### [Stored data]
+ + + + +
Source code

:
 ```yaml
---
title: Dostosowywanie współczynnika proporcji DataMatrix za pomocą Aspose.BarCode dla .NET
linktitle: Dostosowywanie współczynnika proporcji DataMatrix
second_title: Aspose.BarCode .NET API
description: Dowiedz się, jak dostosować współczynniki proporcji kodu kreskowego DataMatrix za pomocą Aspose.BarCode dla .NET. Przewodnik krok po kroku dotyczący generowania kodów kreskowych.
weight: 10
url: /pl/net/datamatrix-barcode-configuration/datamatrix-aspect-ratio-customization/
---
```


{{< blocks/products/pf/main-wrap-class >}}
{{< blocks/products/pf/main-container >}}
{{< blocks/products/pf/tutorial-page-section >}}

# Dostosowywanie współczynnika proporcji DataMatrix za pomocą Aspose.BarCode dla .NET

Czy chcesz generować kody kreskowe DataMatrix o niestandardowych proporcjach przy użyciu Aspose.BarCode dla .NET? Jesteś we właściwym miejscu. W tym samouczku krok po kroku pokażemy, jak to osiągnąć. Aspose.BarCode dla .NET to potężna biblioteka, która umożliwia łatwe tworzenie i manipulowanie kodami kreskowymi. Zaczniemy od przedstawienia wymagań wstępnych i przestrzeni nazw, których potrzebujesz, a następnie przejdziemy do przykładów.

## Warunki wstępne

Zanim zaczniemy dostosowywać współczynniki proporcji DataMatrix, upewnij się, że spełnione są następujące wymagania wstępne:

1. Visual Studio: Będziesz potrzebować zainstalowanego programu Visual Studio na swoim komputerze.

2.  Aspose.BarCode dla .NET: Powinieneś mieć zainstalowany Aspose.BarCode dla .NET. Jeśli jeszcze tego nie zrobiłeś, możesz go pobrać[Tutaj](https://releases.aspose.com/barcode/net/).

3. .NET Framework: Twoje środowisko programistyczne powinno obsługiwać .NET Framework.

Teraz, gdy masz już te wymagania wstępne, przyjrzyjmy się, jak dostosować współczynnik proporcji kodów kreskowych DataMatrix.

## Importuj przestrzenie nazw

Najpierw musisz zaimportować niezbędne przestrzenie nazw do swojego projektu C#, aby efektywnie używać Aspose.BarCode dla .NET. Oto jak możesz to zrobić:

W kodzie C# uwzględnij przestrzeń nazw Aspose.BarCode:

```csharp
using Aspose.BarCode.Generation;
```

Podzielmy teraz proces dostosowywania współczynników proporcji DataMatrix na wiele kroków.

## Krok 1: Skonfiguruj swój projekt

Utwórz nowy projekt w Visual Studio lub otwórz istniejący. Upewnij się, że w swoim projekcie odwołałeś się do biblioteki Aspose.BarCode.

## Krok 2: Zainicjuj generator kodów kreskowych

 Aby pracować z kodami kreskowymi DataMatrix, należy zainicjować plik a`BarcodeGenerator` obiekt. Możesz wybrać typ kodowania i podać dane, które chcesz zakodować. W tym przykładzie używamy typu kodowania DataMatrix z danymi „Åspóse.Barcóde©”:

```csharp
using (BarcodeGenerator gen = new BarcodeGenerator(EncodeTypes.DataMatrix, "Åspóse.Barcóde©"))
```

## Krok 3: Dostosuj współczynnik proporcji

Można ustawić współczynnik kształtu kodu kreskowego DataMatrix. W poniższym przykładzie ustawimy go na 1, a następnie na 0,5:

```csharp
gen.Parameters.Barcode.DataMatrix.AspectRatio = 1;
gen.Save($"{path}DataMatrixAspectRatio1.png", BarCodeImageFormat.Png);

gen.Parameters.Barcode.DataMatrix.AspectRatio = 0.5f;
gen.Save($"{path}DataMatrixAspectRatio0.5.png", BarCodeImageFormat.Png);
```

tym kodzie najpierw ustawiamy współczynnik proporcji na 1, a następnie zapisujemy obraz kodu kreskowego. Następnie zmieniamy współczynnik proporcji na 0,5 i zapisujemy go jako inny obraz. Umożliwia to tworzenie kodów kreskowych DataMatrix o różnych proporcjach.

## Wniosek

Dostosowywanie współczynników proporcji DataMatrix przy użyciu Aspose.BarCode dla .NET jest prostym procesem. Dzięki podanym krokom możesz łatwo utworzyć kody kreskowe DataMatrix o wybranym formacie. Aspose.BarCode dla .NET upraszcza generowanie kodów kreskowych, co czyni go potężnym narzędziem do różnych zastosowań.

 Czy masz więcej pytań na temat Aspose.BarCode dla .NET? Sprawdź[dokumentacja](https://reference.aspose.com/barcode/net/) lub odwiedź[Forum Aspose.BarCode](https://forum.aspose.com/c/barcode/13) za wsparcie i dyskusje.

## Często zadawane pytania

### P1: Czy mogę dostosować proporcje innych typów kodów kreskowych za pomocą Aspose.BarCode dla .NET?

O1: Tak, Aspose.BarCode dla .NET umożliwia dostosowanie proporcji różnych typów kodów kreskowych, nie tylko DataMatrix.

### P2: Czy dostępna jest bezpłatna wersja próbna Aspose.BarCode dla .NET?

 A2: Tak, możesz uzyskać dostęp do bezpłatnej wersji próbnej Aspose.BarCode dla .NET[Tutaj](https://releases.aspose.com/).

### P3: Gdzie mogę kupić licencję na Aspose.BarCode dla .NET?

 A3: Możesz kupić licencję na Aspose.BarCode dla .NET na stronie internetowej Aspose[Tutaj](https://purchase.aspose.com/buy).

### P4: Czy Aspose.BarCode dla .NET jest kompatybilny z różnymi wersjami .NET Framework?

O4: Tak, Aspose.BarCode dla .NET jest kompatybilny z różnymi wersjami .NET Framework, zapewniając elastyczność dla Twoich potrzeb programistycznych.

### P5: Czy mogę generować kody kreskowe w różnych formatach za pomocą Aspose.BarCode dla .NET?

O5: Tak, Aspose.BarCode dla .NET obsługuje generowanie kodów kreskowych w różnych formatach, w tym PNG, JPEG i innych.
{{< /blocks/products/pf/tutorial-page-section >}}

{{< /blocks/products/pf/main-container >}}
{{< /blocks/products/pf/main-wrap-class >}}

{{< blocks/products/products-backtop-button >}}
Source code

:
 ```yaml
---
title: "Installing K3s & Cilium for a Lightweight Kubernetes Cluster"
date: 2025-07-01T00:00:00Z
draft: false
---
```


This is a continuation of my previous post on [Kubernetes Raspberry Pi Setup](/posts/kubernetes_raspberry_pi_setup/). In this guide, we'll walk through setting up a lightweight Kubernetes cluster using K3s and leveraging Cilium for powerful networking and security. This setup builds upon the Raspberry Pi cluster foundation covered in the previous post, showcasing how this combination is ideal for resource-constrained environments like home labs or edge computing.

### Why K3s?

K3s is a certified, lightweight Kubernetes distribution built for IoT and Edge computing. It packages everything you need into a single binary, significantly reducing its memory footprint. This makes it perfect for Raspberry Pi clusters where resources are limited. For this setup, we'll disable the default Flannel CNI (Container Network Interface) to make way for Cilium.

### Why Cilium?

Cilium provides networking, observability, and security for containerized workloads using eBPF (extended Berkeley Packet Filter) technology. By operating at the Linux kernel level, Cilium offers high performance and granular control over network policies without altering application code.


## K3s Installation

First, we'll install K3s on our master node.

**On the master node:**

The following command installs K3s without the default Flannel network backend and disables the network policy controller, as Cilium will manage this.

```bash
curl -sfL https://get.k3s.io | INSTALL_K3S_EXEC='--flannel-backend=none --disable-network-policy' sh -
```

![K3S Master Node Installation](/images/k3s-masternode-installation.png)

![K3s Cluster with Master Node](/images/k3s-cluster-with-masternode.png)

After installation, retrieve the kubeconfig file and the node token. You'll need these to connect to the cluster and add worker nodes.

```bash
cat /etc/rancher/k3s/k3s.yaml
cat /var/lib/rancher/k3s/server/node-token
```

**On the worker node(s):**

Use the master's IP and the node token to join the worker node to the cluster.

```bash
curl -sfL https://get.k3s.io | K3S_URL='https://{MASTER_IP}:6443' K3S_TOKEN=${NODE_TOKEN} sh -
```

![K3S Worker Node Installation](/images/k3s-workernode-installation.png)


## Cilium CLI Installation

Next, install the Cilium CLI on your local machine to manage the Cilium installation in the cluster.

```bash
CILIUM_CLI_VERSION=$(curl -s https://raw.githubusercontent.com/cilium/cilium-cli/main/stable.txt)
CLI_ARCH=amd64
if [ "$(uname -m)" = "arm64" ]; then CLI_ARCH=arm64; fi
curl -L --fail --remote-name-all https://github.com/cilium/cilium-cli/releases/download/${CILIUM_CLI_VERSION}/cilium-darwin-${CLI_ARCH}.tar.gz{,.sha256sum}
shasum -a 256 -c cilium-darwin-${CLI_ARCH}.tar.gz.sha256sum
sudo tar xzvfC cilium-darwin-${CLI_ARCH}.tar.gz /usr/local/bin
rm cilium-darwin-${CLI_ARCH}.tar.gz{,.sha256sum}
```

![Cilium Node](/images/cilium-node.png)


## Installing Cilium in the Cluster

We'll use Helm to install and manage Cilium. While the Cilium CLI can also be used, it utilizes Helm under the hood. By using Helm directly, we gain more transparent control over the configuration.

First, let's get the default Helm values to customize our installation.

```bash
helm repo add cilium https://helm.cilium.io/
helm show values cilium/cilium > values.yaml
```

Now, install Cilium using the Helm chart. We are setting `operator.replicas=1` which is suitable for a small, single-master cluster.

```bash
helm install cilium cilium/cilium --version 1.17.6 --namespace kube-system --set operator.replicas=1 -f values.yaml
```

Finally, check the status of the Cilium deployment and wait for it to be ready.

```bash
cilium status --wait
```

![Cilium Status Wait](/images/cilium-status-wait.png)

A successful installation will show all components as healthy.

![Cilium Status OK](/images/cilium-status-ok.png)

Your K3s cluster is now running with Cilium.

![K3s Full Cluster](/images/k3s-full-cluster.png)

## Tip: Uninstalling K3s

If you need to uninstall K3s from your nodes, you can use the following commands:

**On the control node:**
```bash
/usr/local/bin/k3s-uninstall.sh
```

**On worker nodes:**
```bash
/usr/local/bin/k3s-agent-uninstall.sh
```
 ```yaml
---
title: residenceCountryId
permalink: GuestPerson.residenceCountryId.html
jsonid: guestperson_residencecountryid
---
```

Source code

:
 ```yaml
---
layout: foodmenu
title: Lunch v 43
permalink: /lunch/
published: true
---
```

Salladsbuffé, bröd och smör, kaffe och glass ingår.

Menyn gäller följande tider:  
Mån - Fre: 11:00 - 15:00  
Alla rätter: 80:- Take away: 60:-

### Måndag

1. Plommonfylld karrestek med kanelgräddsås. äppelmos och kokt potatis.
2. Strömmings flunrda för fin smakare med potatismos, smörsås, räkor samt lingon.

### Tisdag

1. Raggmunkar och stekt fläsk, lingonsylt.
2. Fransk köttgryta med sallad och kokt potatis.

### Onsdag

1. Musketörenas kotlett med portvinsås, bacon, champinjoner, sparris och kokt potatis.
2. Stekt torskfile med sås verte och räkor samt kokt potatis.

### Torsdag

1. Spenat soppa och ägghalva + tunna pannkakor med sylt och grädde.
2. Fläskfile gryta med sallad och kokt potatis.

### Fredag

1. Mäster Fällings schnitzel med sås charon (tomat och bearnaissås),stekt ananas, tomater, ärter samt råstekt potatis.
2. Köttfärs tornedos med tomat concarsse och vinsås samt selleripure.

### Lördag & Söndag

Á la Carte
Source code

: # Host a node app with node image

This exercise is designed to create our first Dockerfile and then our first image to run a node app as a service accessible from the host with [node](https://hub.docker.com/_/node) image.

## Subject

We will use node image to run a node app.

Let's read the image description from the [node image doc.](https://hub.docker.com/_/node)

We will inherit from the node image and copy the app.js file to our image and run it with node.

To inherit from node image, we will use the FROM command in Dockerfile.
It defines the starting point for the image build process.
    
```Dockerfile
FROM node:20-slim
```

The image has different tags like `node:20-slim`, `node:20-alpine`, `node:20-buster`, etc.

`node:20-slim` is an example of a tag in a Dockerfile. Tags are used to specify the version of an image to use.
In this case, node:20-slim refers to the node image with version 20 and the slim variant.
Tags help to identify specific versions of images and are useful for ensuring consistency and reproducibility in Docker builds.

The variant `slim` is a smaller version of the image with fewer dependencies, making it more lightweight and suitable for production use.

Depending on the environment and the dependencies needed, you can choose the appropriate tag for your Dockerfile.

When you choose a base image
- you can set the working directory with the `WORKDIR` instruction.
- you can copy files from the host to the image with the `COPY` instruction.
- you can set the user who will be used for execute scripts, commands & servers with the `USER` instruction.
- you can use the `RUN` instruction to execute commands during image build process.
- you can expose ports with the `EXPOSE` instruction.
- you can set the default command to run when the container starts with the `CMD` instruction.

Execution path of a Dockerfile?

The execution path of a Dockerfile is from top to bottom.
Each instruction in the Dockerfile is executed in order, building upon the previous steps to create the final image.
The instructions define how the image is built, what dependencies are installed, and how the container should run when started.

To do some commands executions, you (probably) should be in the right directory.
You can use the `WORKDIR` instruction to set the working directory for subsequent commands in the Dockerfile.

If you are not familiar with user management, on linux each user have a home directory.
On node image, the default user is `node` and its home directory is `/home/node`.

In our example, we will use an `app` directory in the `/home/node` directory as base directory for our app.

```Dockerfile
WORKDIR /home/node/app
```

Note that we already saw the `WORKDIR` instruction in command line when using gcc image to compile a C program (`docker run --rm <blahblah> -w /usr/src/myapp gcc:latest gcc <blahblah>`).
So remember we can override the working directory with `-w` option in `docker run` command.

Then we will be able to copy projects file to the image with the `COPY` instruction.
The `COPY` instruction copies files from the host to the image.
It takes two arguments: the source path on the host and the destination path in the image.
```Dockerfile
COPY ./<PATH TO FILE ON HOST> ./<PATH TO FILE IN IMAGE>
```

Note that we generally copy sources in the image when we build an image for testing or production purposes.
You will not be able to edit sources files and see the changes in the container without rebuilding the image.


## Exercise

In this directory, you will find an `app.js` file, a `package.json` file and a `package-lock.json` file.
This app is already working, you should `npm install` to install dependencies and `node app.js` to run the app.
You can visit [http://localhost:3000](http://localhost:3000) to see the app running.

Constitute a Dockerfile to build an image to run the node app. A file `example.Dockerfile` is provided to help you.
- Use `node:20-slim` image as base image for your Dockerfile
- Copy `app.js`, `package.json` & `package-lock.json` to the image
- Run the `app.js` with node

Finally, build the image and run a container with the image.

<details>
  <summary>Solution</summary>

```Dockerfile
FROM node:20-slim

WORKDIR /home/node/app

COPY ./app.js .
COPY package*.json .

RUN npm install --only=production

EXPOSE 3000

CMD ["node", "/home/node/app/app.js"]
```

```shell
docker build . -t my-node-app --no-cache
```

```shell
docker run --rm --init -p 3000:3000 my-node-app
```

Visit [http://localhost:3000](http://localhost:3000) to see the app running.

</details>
+ + + + +
### [What you will do]
Your reply is to repeat, unchanged, the lines above running from the one with "1. Visual Studio: Będziesz" up to and including the one with "dla .NET: Powinieneś".

### [Solution below]
1. Visual Studio: Będziesz potrzebować zainstalowanego programu Visual Studio na swoim komputerze.

2.  Aspose.BarCode dla .NET: Powinieneś mieć zainstalowany Aspose.BarCode dla .NET. Jeśli jeszcze tego nie zrobiłeś, możesz go pobrać[Tutaj](https://releases.aspose.com/barcode/net/).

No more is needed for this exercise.